WORK REQUIRED>
Count the lines in the listing below that hold the string "разрядная". Reply with the number alone.

**********

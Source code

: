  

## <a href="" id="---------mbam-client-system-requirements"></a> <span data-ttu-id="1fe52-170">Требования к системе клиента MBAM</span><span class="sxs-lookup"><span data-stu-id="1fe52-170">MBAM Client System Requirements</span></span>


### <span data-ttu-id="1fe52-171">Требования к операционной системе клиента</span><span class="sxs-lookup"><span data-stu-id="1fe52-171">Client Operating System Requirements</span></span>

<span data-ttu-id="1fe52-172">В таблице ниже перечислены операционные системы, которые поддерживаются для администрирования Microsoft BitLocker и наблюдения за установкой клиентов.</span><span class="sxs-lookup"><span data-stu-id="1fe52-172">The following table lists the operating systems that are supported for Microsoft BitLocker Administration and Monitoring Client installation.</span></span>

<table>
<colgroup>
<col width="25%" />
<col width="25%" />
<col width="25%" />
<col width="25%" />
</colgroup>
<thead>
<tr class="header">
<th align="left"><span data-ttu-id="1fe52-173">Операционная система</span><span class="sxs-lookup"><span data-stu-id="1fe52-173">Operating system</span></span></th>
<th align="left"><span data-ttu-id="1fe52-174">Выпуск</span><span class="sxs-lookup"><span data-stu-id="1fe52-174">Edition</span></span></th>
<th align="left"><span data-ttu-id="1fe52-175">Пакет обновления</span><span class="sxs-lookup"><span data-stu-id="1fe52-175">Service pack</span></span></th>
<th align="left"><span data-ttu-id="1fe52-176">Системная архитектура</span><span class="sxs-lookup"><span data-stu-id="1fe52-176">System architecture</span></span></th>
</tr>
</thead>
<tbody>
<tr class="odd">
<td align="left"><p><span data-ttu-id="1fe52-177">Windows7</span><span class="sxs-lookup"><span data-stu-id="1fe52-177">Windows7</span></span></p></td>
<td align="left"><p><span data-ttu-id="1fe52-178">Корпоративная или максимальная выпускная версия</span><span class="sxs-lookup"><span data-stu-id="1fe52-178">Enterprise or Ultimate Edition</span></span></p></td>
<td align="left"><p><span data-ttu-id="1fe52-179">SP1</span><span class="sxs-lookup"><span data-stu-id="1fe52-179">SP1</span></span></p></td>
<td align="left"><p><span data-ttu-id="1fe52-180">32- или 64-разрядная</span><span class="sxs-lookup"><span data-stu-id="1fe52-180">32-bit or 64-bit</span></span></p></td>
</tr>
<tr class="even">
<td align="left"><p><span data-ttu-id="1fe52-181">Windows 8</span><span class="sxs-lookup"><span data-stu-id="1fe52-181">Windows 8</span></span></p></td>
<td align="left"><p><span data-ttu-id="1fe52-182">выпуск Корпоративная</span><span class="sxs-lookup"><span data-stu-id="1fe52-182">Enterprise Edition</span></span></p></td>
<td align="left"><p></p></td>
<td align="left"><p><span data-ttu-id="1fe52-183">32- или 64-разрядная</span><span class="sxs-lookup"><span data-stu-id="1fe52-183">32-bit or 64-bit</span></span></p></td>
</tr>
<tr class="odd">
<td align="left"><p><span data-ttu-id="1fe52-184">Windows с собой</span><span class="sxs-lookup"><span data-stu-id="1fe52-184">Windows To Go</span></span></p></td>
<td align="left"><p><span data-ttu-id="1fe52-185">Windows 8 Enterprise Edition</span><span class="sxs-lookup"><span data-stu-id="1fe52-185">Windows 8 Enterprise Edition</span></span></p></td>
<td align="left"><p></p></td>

**********

ANSWER SPACE>
2